Mile 1 - 5:12 (actually faster than I thought I would run the first mile in.  Although I felt pretty decent, sweat was dripping already (it was 67 degrees with 100 percent humidity....a little warm for me since I had been training in much colder weather).  I think I was in 5th or 6th place at this point.  The three lead runners had a pretty sizeable gap already, and I knew maintaining my current pace in the heat and humidity would probably mean crashing and burning later in the race.  Therefore, I ran with a second pack of runners where my pace felt relatively comfortable.

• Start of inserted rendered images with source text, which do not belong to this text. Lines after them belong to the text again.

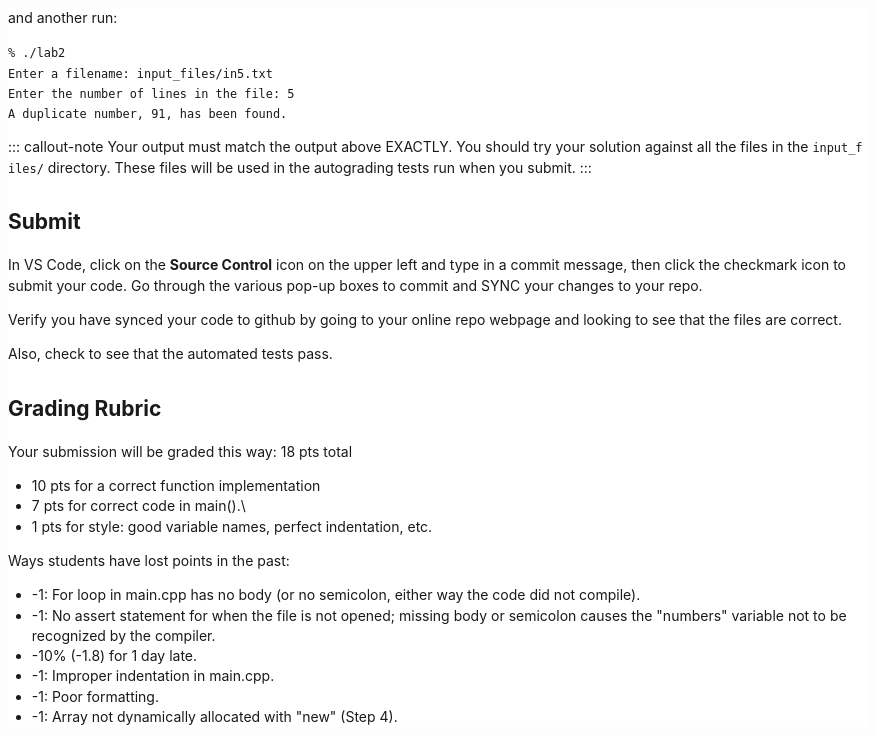 and another run:

``` bash
% ./lab2
Enter a filename: input_files/in5.txt
Enter the number of lines in the file: 5
A duplicate number, 91, has been found.
```

::: callout-note
Your output must match the output above EXACTLY. You should try your solution against all the files in the `input_files/` directory. These files will be used in the autograding tests run when you submit.
:::

## Submit

In VS Code, click on the **Source Control** icon on the upper left and type in a commit message, then click the checkmark icon to submit your code. Go through the various pop-up boxes to commit and SYNC your changes to your repo.

Verify you have synced your code to github by going to your online repo webpage and looking to see that the files are correct.

Also, check to see that the automated tests pass.

## Grading Rubric

Your submission will be graded this way: 18 pts total

-   10 pts for a correct function implementation
-   7 pts for correct code in main().\
-   1 pts for style: good variable names, perfect indentation, etc.

Ways students have lost points in the past:

-   -1: For loop in main.cpp has no body (or no semicolon, either way the code did not compile).
-   -1: No assert statement for when the file is not opened; missing body or semicolon causes the "numbers" variable not to be recognized by the compiler.
-   -10% (-1.8) for 1 day late.
-   -1: Improper indentation in main.cpp.
-   -1: Poor formatting.
-   -1: Array not dynamically allocated with "new" (Step 4).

Mile 2 - 5:18 - just hanging with Clint Verran of the Hanson Brothers (4-time Olympic Trials Qualifier - finished 5th at the 2004 Olympic Marathon Trials) and a few other guys....feeling decent.

Mile 3 - 5:23 - not much has changed.  Clint and I have a slight lead over the rest of our pack, and we are closing on the guy running 3rd (Hunter Kemper - World Class Triathlete - former Olympian)

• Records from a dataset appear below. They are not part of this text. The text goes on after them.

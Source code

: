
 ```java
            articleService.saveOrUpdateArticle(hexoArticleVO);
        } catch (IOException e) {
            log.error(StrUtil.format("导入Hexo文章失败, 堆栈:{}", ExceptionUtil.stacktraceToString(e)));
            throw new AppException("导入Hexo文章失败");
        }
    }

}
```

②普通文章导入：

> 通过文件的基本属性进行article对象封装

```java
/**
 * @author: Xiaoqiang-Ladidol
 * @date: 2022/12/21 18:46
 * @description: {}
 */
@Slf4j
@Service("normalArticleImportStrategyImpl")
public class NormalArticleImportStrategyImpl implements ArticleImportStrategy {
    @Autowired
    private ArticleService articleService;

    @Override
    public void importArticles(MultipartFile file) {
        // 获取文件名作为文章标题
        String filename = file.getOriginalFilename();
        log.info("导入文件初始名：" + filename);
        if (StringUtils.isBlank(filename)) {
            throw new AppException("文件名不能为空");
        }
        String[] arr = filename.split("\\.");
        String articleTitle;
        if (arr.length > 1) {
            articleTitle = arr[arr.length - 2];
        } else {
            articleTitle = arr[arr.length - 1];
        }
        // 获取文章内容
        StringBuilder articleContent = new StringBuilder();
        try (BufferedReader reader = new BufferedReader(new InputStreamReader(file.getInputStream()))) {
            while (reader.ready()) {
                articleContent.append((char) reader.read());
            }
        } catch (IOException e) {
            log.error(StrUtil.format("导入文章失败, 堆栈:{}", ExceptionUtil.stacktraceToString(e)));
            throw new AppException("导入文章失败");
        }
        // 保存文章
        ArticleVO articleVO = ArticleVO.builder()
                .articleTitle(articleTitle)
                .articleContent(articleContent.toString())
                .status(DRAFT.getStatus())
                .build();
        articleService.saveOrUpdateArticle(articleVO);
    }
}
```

Mile 4 - missed this one for some reason.

Mile 5 - miles 4 and 5 combined to be 11:00, so we have slowed to 5:30 pace.  Even slowing down, Clint and I have passed Kemper, and gapped our pack slightly more.

Mile 6 - 5:37 - much of this mile was run inside the Magic Kingdom.  There were several tight turns and curves through this part along with wet pavement/concrete.  This slowed us down, but this was arguably the most fun part of the course running underneath the Disney Castle, and enjoying the lights and large crowds throughout the park.  Also during this mile....while Clint and I are enjoying the sights and the crowds of the Magic Kingdom, world class Ultra-Marathoner Michael Wardian tracks us down, and surges past us.  Clint says, "What's up Mike?"  Mike quickly responds, "Just trying to beat you guys."  I think this woke Clint and I up a little.  We both picked our pace up in an attempt to keep up with Mike.

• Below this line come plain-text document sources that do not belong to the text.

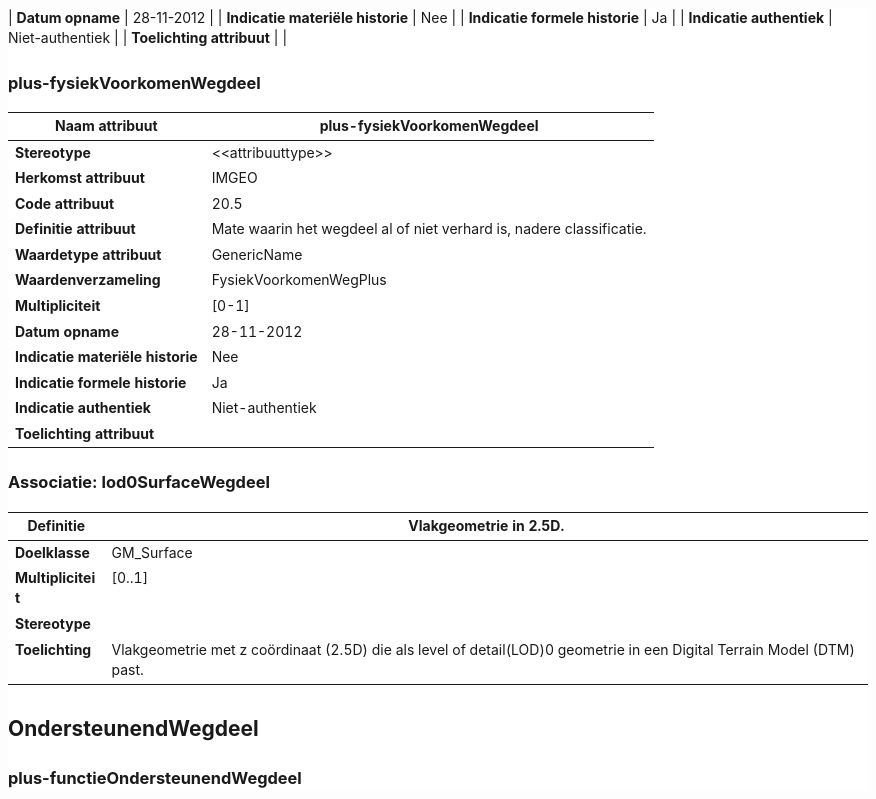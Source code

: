 | **Datum opname**                 | 28-11-2012                                                                    |
| **Indicatie materiële historie** | Nee                                                                           |
| **Indicatie formele historie**   | Ja                                                                            |
| **Indicatie authentiek**         | Niet-authentiek                                                               |
| **Toelichting attribuut**        |                                                                               |

### plus-fysiekVoorkomenWegdeel

| **Naam attribuut**               | plus-fysiekVoorkomenWegdeel                                          |
|----------------------------------|----------------------------------------------------------------------|
| **Stereotype**                   | \<\<attribuuttype\>\>                                                |
| **Herkomst attribuut**           | IMGEO                                                                |
| **Code attribuut**               | 20.5                                                                 |
| **Definitie attribuut**          | Mate waarin het wegdeel al of niet verhard is, nadere classificatie. |
| **Waardetype attribuut**         | GenericName                                                          |
| **Waardenverzameling**           | FysiekVoorkomenWegPlus                                               |
| **Multipliciteit**               | [0-1]                                                                |
| **Datum opname**                 | 28-11-2012                                                           |
| **Indicatie materiële historie** | Nee                                                                  |
| **Indicatie formele historie**   | Ja                                                                   |
| **Indicatie authentiek**         | Niet-authentiek                                                      |
| **Toelichting attribuut**        |                                                                      |

### Associatie: lod0SurfaceWegdeel

| **Definitie**      | Vlakgeometrie in 2.5D.                                                                                                 |
|--------------------|------------------------------------------------------------------------------------------------------------------------|
| **Doelklasse**     | GM\_Surface                                                                                                            |
| **Multipliciteit** | [0..1]                                                                                                                 |
| **Stereotype**     |                                                                                                                        |
| **Toelichting**    | Vlakgeometrie met z coördinaat (2.5D) die als level of detail(LOD)0 geometrie in een Digital Terrain Model (DTM) past. |

## OndersteunendWegdeel

### plus-functieOndersteunendWegdeel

Mile 7 - 5:27 - another runner has joined us (not sure who it is), so we have a pack of four now that is trailing the two lead runners (not within sight).

Mile 8 - 5:31 - although I slowed a little on this mile, I have taken a slight lead on the second pack, and the second place runner is within sight (the darkness definitely made it hard to see him though. :-)

Mile 9 - 5:29 - I'm quickly closing in on 2nd place, and putting a little more distance on the pack.  I move into second place before reaching the 10-mile mark.  I am now following one of the lead bicycles because the first place guy is way ahead.  I'm thankful they did this.  It allowed me to concentrate just on Jesus and running and not have to worry about what direction I needed to go.

Mile 10 - 5:29 - It was during this mile that I made a mess.  With the exception of one earlier water stop where I fumbled away three different cups of water without getting a drop, I had been able to successfully down some water at some of the other stops.  Well, this water stop had a little different story to it (keep in mind that I do not literally stop at the water stations.  I slow down only slightly and grab the water on the run).  I think some of the race volunteers were still sleeping at this one.  As I was approaching the station, I ran past the Powerade, and began calling for water.  It looked as if there was next to no one at the water tables, and the few that were there were either sleeping or not paying attention.  I quickly realized there was going to be no one to hand me water.  Therefore, I ran right next to the tables, and grabbed a cup of water myself.  During this process I probably knocked at least 10 cups of water down making sure I had a good grip on the one I grabbed.  I hope that didn't hurt anyone later in the race. :-P

Mile 11 - 5:29 - ya know what? Now that I think about it, what I wrote about in mile 10....I think it actually happened in this mile.  I think during mile 10 is when I moved into 2nd place....oh well.  I think the recollection of events is generally accurate.  I know at least my splits are accurate because I actually have them saved on my watch.  Some of the race I remember distinctly, and some of it is definitely a blur.  Due to a little sleep deprivation, I'm not sure my brain was working at full capacity....or even half.  :-P.   I do know that I continued to widen the gap on the runners behind me (according to the guy on the bike).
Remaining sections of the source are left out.